Игнатьич вобрал в себя воздух, разжал рот — над рекой пронесся вой и гавканье какое-то. В лодке так и порешат: зверь подошел к реке, воет, надрывается, суля беду. Подышав на грудь, Игнатьич скопил в себе теплого воздуха и хриплым, всасывающе-жалостным голосом позвал:

— Бра-а-а-ат! Бра-а-ат-ка-а-а-а!

Лодочный мотор взвизгнул, донесся запах горелого бензина, вроде бы даже теплом от него нанесло. «Слово! Человеческое слово! Что сильней и понятней тебя? Братка конец бросил! Человек! У него горе такое. Тайку сгубили. Дочь!

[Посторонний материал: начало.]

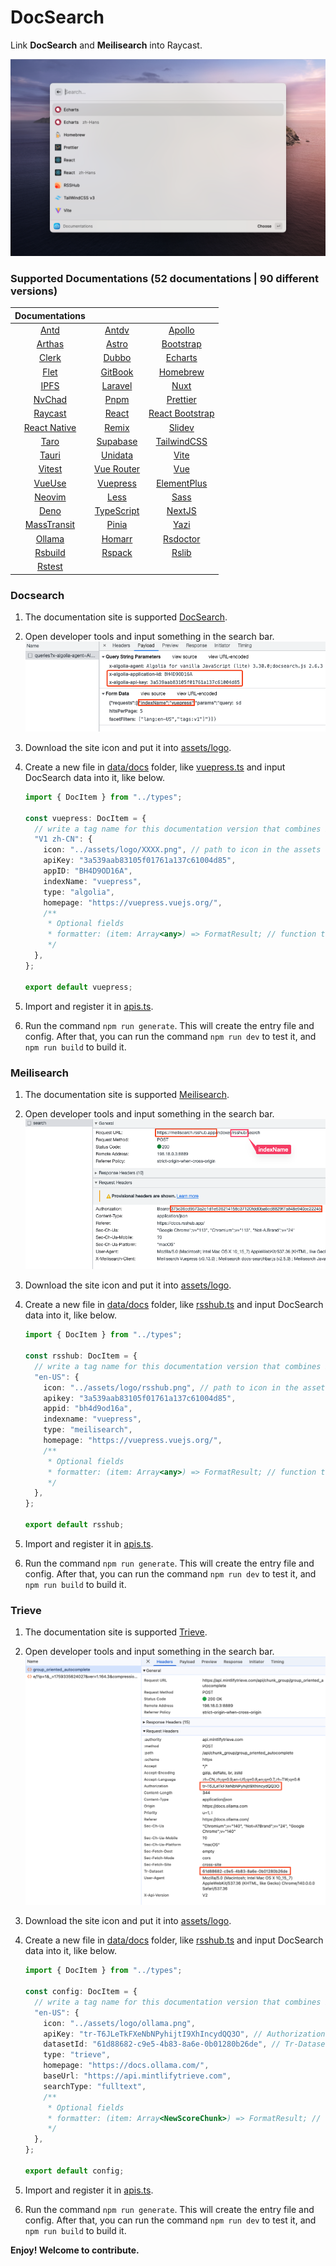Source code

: # DocSearch

Link **DocSearch** and **Meilisearch** into Raycast.

![interface](./metadata/docsearch-1.png)

### Supported Documentations (52 documentations | 90 different versions)

|               Documentations               |                                                   |                                                       |
| :----------------------------------------: | :-----------------------------------------------: | :---------------------------------------------------: |
|        [Antd](https://ant.design/)         | [Antdv](https://antdv.com/components/overview-cn) |     [Apollo](https://www.apollographql.com/docs)      |
|    [Arthas](https://arthas.aliyun.com/)    |        [Astro](https://docs.astro.build/)         |        [Bootstrap](https://getbootstrap.com/)         |
|         [Clerk](https://clerk.dev)         |        [Dubbo](https://dubbo.apache.org/)         |  [Echarts](https://echarts.apache.org/en/index.html)  |
|         [Flet](https://flet.dev/)          |       [GitBook](https://docs.gitbook.com/)        |             [Homebrew](https://brew.sh/)              |
|      [IPFS](https://docs.ipfs.tech/)       |          [Laravel](https://laravel.com/)          |            [Nuxt](https://v3.nuxtjs.org/)             |
|       [NvChad](https://nvchad.com/)        |            [Pnpm](https://pnpm.io/zh)             |           [Prettier](https://prettier.io/)            |
| [Raycast](https://developers.raycast.com/) |           [React](https://reactjs.org/)           | [React Bootstrap](https://react-bootstrap.github.io/) |
|  [React Native](https://reactnative.dev/)  |            [Remix](https://remix.run/)            |              [Slidev](https://sli.dev/)               |
|  [Taro](https://docs.taro.zone/docs/4.x/)  |       [Supabase](https://supabase.com/docs)       |        [TailwindCSS](https://tailwindcss.com/)        |
|        [Tauri](https://tauri.app/)         |          [Unidata](https://unidata.app/)          |              [Vite](https://vitejs.dev/)              |
|       [Vitest](https://vitest.dev/)        |      [Vue Router](https://router.vuejs.org/)      |               [Vue](https://vuejs.org/)               |
|       [VueUse](https://vueuse.org/)        |    [Vuepress](https://v2.vuepress.vuejs.org/)     |    [ElementPlus](https://element-plus.org/en-US/)     |
|        [Neovim](https://neovim.io/)        |           [Less](https://lesscss.org/)            |            [Sass](https://sass-lang.com/)             |
|         [Deno](https://deno.com/)          |   [TypeScript](https://www.typescriptlang.org)    |           [NextJS](https://nextjs.org/docs)           |
|   [MassTransit](https://masstransit.io/)   |         [Pinia](https://pinia.vuejs.org/)         |          [Yazi](https://yazi-rs.github.io/)           |
|     [Ollama](https://docs.ollama.com/)     |           [Homarr](https://homarr.dev/)           |           [Rsdoctor](https://rsdoctor.rs/)            |
|       [Rsbuild](https://rsbuild.rs/)       |           [Rspack](https://rspack.rs/)            |              [Rslib](https://rslib.rs/)               |
|        [Rstest](https://rstest.rs/)        |

### Docsearch

1. The documentation site is supported [DocSearch](https://docsearch.camunda.com/).
2. Open developer tools and input something in the search bar.
   ![developer_tools](./assets/developer_tools_DocSearch.png)
3. Download the site icon and put it into [assets/logo](assets/logo).
4. Create a new file in [data/docs](/src/data/docs) folder, like [vuepress.ts](/src/data/docs/vuepress.ts) and input DocSearch data into it, like below.

   ```ts
   import { DocItem } from "../types";

   const vuepress: DocItem = {
     // write a tag name for this documentation version that combines both the version and the language
     "V1 zh-CN": {
       icon: "../assets/logo/XXXX.png", // path to icon in the assets folder
       apiKey: "3a539aab83105f01761a137c61004d85",
       appID: "BH4D9OD16A",
       indexName: "vuepress",
       type: "algolia",
       homepage: "https://vuepress.vuejs.org/",
       /**
        * Optional fields
        * formatter: (item: Array<any>) => FormatResult; // function to format the search result item
        */
     },
   };

   export default vuepress;
   ```

5. Import and register it in [apis.ts](/src/data/apis.ts).
6. Run the command `npm run generate`. This will create the entry file and config. After that, you can run the command `npm run dev` to test it, and `npm run build` to build it.

### Meilisearch

1. The documentation site is supported [Meilisearch](https://www.meilisearch.com/).
2. Open developer tools and input something in the search bar.
   ![developer_tools](./assets/developer_tools_Meilisearch.png)
3. Download the site icon and put it into [assets/logo](assets/logo).
4. Create a new file in [data/docs](/src/data/docs) folder, like [rsshub.ts](/src/data/docs/rsshub.ts) and input DocSearch data into it, like below.

   ```ts
   import { DocItem } from "../types";

   const rsshub: DocItem = {
     // write a tag name for this documentation version that combines both the version and the language
     "en-US": {
       icon: "../assets/logo/rsshub.png", // path to icon in the assets folder
       apikey: "3a539aab83105f01761a137c61004d85",
       appid: "bh4d9od16a",
       indexname: "vuepress",
       type: "meilisearch",
       homepage: "https://vuepress.vuejs.org/",
       /**
        * Optional fields
        * formatter: (item: Array<any>) => FormatResult; // function to format the search result item
        */
     },
   };

   export default rsshub;
   ```

5. Import and register it in [apis.ts](/src/data/apis.ts).
6. Run the command `npm run generate`. This will create the entry file and config. After that, you can run the command `npm run dev` to test it, and `npm run build` to build it.

### Trieve

1. The documentation site is supported [Trieve](https://trieve.ai/).
2. Open developer tools and input something in the search bar.
   ![developer_tools](./assets/developer_tools_Trieve.png)
3. Download the site icon and put it into [assets/logo](assets/logo).
4. Create a new file in [data/docs](/src/data/docs) folder, like [rsshub.ts](/src/data/docs/rsshub.ts) and input DocSearch data into it, like below.

   ```ts
   import { DocItem } from "../types";

   const config: DocItem = {
     // write a tag name for this documentation version that combines both the version and the language
     "en-US": {
       icon: "../assets/logo/ollama.png",
       apiKey: "tr-T6JLeTkFXeNbNPyhijtI9XhIncydQQ3O", // Authorization
       datasetId: "61d88682-c9e5-4b83-8a6e-0b01280b26de", // Tr-Dataset
       type: "trieve",
       homepage: "https://docs.ollama.com/",
       baseUrl: "https://api.mintlifytrieve.com",
       searchType: "fulltext",
       /**
        * Optional fields
        * formatter: (item: Array<NewScoreChunk>) => FormatResult; // function to format the search result item
        */
     },
   };

   export default config;
   ```

5. Import and register it in [apis.ts](/src/data/apis.ts).
6. Run the command `npm run generate`. This will create the entry file and config. After that, you can run the command `npm run dev` to test it, and `npm run build` to build it.

**Enjoy! Welcome to contribute.**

А я его, как мальчишку, словами сек принародно! Гордыня! Тайка, племянница моя ангельская… Я тебя сегодня оплакивал, мне за тебя зачлось…»

— За Опарихой навроде? — узнал Игнатьич голос механика совхозной самоходки.

«Тоже хороший человек! Пусть и попивает, дак ведь нонче какой это грех? Хорошие сплошь на земле люди живут. Зачем вот только жадничают, в рвачестве доходят до потери облика, живут разъединенно, заглазно. Им бы помочь в себя и друг в дружку вглядеться…»

— Э-эй, кто тут? — приглушив мотор, спросили из темноты совсем близко.

— Спаси-и-ите-е-е-е!

Как его перевалили через борт, как вынимали из тела острые крючки и срывали с него мокрую одежду — Игнатьич не помнил. Он поперхнулся, когда горло и нутро обожгло водкой. В дождевик, в телогрейки завернутый, лежал Игнатьич на подтоварнике. Под ним шевелились и царапались плащами стерляди. Он хотел сдвинуться в сторону, думая, что эта стерляди подбрасывают его и лодку так, что не только камни на берегу, но и звезды в небе стронулись с места, катаются, клацают друг о дружку.